Conservo en mi casa un ejemplar de la Constitución española de la edición especial de 1978 que ordenó publicar el Congreso, firmado por los diputados y senadores de aquella legislatura. Se trata de una tirada de lujo, escrita con letra gótica, que para mí tiene el valor simbólico de la decencia nacional de un pueblo plural que salía de cuatro décadas de dictadura y echaba a andar ejemplarmente por el camino de la democracia, gracias la voluntad de las mujeres y los hombres de esta nación y a la inteligencia y generosidad de unos políticos de talla que supieron cuáles eran las exigencias para la reconciliación que necesitaba España.

Cuatro décadas después, un día como hoy, en vez de festejar una fecha que simboliza esos valores la mayor parte de los socios del gobierno y algunos de sus ministros ,declaran abiertamente que no creen en los valores de la Constitución ni en algunos derechos fundamentales consagrados en ella.

Les repugna lo que hicieron los políticos de la izquierda y la derecha de aquellos años que trabajaron por conseguir ese logro y a pesar de ello los dirigentes de ex partido socialista han decidido subastar nuestros derechos invitando a ese festín a gente con la que se sienten a gusto porque son iguales que ellos.

A nadie se le oculta que los Oteguis y los Rufianes, con la intermediación entusiasta de Pablo Iglesias, le están vendiendo sus votos a Pedro Sánchez a cambio de nuestros derechos democráticos como ciudadanos, y la prueba está en que tanto el antiguo jefe de los miembros de ETA que asesinaban españoles hasta hace dos telediarios, coinciden con Rufián e Iglesias en que esta Constitución no les vale porque está hecha por gente decente para gente demócrata, y ellos no encajan en ninguno de estos dos conceptos.
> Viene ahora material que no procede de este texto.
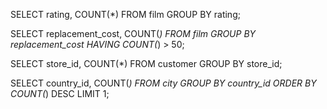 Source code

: 
SELECT rating, COUNT(*) FROM film
GROUP BY rating;

SELECT replacement_cost, COUNT(*) FROM film
GROUP BY replacement_cost
HAVING COUNT(*) > 50;

SELECT store_id, COUNT(*) FROM customer
GROUP BY store_id;

SELECT country_id, COUNT(*) FROM city
GROUP BY country_id
ORDER BY COUNT(*) DESC
LIMIT 1;
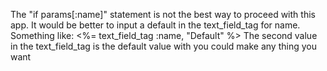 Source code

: The "if params[:name]" statement is not the best way to proceed with this app. It would be better to input a default in the text_field_tag for name. Something like:
<%= text_field_tag :name, "Default" %>
The second value in the text_field_tag is the default value with you could make any thing you want



<!-- == README

This README would normally document whatever steps are necessary to get the
application up and running.

Things you may want to cover:

* Ruby version

* System dependencies

* Configuration

* Database creation

* Database initialization

* How to run the test suite

* Services (job queues, cache servers, search engines, etc.)

* Deployment instructions

* ...


Please feel free to use a different markup language if you do not plan to run
<tt>rake doc:app</tt>. -->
Muchos españoles no estamos dispuestos a que nadie nos robe ni un ápice de libertad, porque siempre fuimos más los que conocimos a los padres de la Constitución y a los nuestros, y menos los que ni siquiera conocieron a los suyos.

Por más que se empeñen algunos ministros en superar a su jefe en la elaboración de mentiras increíbles para blanquear a sus socios, esperpéntico que la doctora en medicina Maria Jesús Montero , que hace de ministra de Hacienda, proclame que quienes han aprobado los Presupuestos lo han hecho por amor a España sin que se le caiga la cara de vergüenza.

Hoy es un gran día para cualquier persona que ame su patria y a la libertad, y por eso entiendo que no es una buena fecha para los que quieren hacer de este país una confederación de repúblicas bananeras y odian que los españoles seamos libres porque sus referentes son las dictaduras.